China : "Enemy of the Internet"
The Chinese authorities have created one of the world's most sophisticated systems for monitoring and censoring the Internet, often referred to as the Great Firewall of China. (Read the report "The Ennemies of Internet")
One of its latest refinements, installed ahead of the 18th congress of the Chinese Communist Party last November, was the blocking of Virtual Private Networks, software provided by foreign companies that allowed users to circumvent online censorship.
Words such as "human rights," "Tiananmen" and "Liu Xiaobo" are permanently blocked on the Internet. The regime has enlisted private sector Internet companies such as the social networks Tencent and Sina to monitor what their customers are posting online and withdraw posts on sensitive subjects.
Foreign media in the government's sights
The Communist Party also tries to control the coverage of China provided by the foreign media, which continue to play a key role in informing not only the international community but also the Chinese public, the victim of the censorship increasingly imposed on the local media.
The Bloomberg news website was blocked on 29 June 2012 because of its investigative coverage of the fortune acquired by the family of the country's new president, Xi Jinping. Then the New York Times website was censored and the newspaper was threatened with a lawsuit after it ran an article about the fortune amassed by Prime Minister Wen Jiabao's family.
Asked about interference of its broadcasts, the BBC told Reporters Without Borders that "intermittent cuts were identified (…) and intensified in the course of February." Two Sky News journalists were arrested last March. In October 2012, an AFP journalist was detained.
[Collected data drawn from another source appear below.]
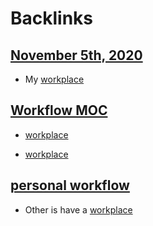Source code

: 
# Backlinks
## [November 5th, 2020](<November 5th, 2020.md>)
- My [workplace](<workplace.md>)

## [Workflow MOC](<Workflow MOC.md>)
- [workplace](<workplace.md>)

- [workplace](<workplace.md>)

## [personal workflow](<personal workflow.md>)
- Other is have a [workplace](<workplace.md>)

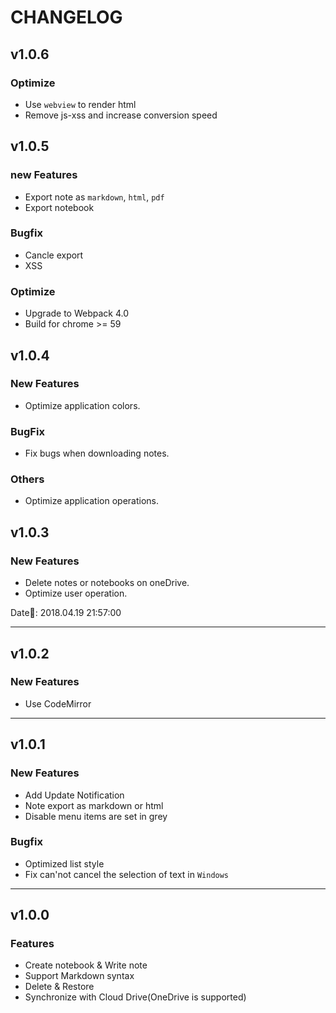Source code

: # CHANGELOG

## v1.0.6

### Optimize

- Use `webview` to render html
- Remove js-xss and increase conversion speed

## v1.0.5

### new Features

- Export note as `markdown`, `html`, `pdf`
- Export notebook

### Bugfix

- Cancle export
- XSS

### Optimize

- Upgrade to Webpack 4.0
- Build for chrome >= 59

## v1.0.4

### New Features

- Optimize application colors.

### BugFix

- Fix bugs when downloading notes.

### Others

- Optimize application operations.

## v1.0.3

### New Features

- Delete notes or notebooks on oneDrive.
- Optimize user operation.

Date: 2018.04.19 21:57:00

----
## v1.0.2

### New Features

- Use CodeMirror

----

## v1.0.1

### New Features

- Add Update Notification
- Note export as markdown or html
- Disable menu items are set in grey

### Bugfix

- Optimized list style
- Fix can'not cancel the selection of text in `Windows`


----

## v1.0.0

### Features

- Create notebook & Write note
- Support Markdown syntax
- Delete & Restore
- Synchronize with Cloud Drive(OneDrive is supported)
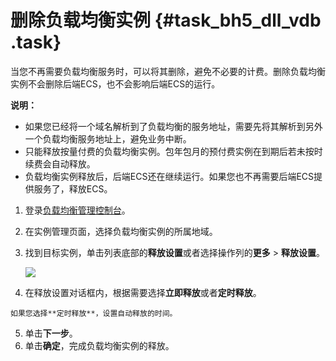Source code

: # 删除负载均衡实例 {#task_bh5_dll_vdb .task}

当您不再需要负载均衡服务时，可以将其删除，避免不必要的计费。删除负载均衡实例不会删除后端ECS，也不会影响后端ECS的运行。

**说明：** 

-   如果您已经将一个域名解析到了负载均衡的服务地址，需要先将其解析到另外一个负载均衡服务地址上，避免业务中断。
-   只能释放按量付费的负载均衡实例。包年包月的预付费实例在到期后若未按时续费会自动释放。
-   负载均衡实例释放后，后端ECS还在继续运行。如果您也不再需要后端ECS提供服务了，释放ECS。

1.  登录[负载均衡管理控制台](https://slb.console.aliyun.com/slb)。 
2.   在实例管理页面，选择负载均衡实例的所属地域。 
3.  找到目标实例，单击列表底部的**释放设置**或者选择操作列的**更多** \> **释放设置**。 

    ![](http://static-aliyun-doc.oss-cn-hangzhou.aliyuncs.com/assets/img/15703/15434961027522_zh-CN.png)

4.   在释放设置对话框内，根据需要选择**立即释放**或者**定时释放**。 

    如果您选择**定时释放**，设置自动释放的时间。

5.  单击**下一步**。 
6.  单击**确定**，完成负载均衡实例的释放。 


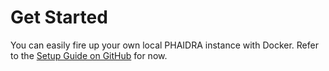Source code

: # Get Started

You can easily fire up your own local PHAIDRA instance with Docker. Refer to the [Setup Guide on GitHub](https://github.com/phaidra/phaidra?tab=readme-ov-file#setup) for now.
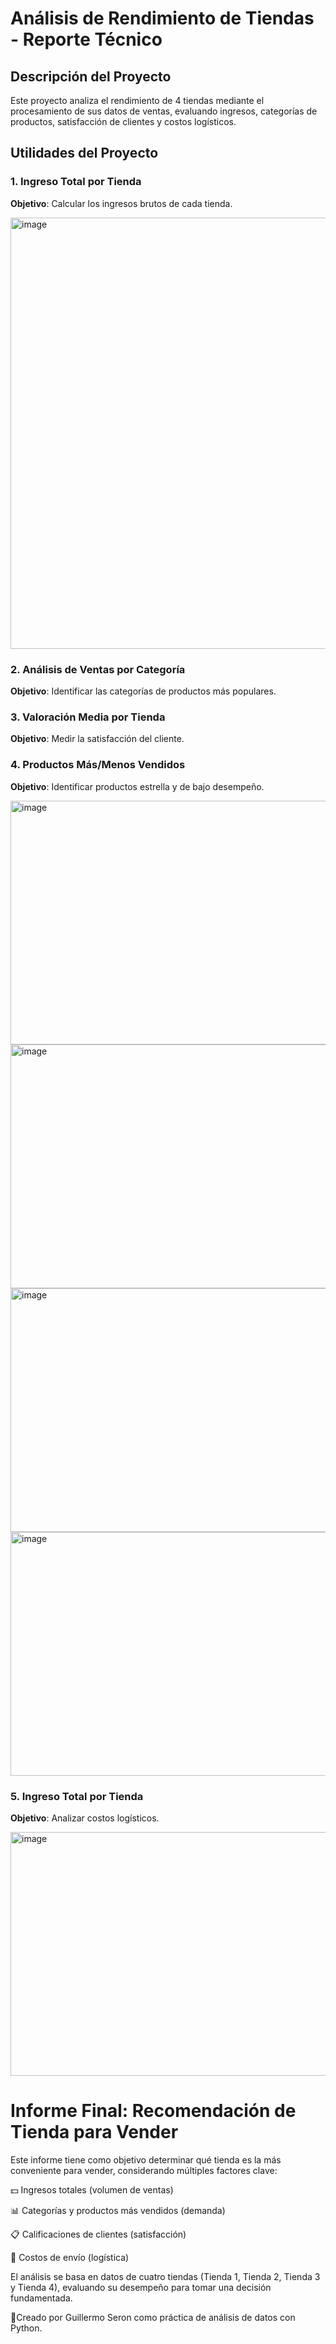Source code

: # Análisis de Rendimiento de Tiendas - Reporte Técnico

## Descripción del Proyecto
Este proyecto analiza el rendimiento de 4 tiendas mediante el procesamiento de sus datos de ventas, evaluando ingresos, categorías de productos, satisfacción de clientes y costos logísticos.

## Utilidades del Proyecto

### 1. Ingreso Total por Tienda
**Objetivo**: Calcular los ingresos brutos de cada tienda.

<img width="646" height="690" alt="image" src="https://github.com/user-attachments/assets/6a85ee51-9cbb-472a-8302-7eea001e2062" />

### 2. Análisis de Ventas por Categoría
**Objetivo**: Identificar las categorías de productos más populares.

### 3. Valoración Media por Tienda
**Objetivo**: Medir la satisfacción del cliente.

### 4. Productos Más/Menos Vendidos
**Objetivo**: Identificar productos estrella y de bajo desempeño.

<img width="989" height="390" alt="image" src="https://github.com/user-attachments/assets/dc8937e0-7f82-4f35-946c-a45485e69935" />
<img width="989" height="390" alt="image" src="https://github.com/user-attachments/assets/ff124093-ba35-4787-8573-83a634dc306d" />
<img width="989" height="390" alt="image" src="https://github.com/user-attachments/assets/fae95f64-fc03-440a-982e-6a47304fc63c" />
<img width="989" height="390" alt="image" src="https://github.com/user-attachments/assets/402a4ba3-a060-4eb0-a59d-dd0e910554d1" />

### 5. Ingreso Total por Tienda
**Objetivo**: Analizar costos logísticos.

<img width="790" height="390" alt="image" src="https://github.com/user-attachments/assets/eea64271-b1d3-4c4e-a5eb-b8eb390dae8f" />


# Informe Final: Recomendación de Tienda para Vender

Este informe tiene como objetivo determinar qué tienda es la más conveniente para vender, considerando múltiples factores clave: 

💵 Ingresos totales (volumen de ventas) 

📊 Categorías y productos más vendidos (demanda) 

📋 Calificaciones de clientes (satisfacción) 

💸 Costos de envío (logística)

El análisis se basa en datos de cuatro tiendas (Tienda 1, Tienda 2, Tienda 3 y Tienda 4), evaluando su desempeño para tomar una decisión fundamentada.


📝Creado por Guillermo Seron como práctica de análisis de datos con Python.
And there has been an increase in cases of foreign reporters being denied press accreditation or press visas.
Reporters Without Borders urges the Chinese government to:
Release all journalists and cyber-dissidents who have been jailed in connection with the provision of news and information.
End the arbitrary detention, surveillance and harassment of journalists and dissidents, and their families.
Allow all foreign journalists to work normally and stop subjecting them to various kinds of pressure and harassment including the refusal of visas and accreditation.
Dismantle the censorship system by ending the practice of issuing directives to the media, and by ceasing to use the Great Firewall to filter and block online news and information.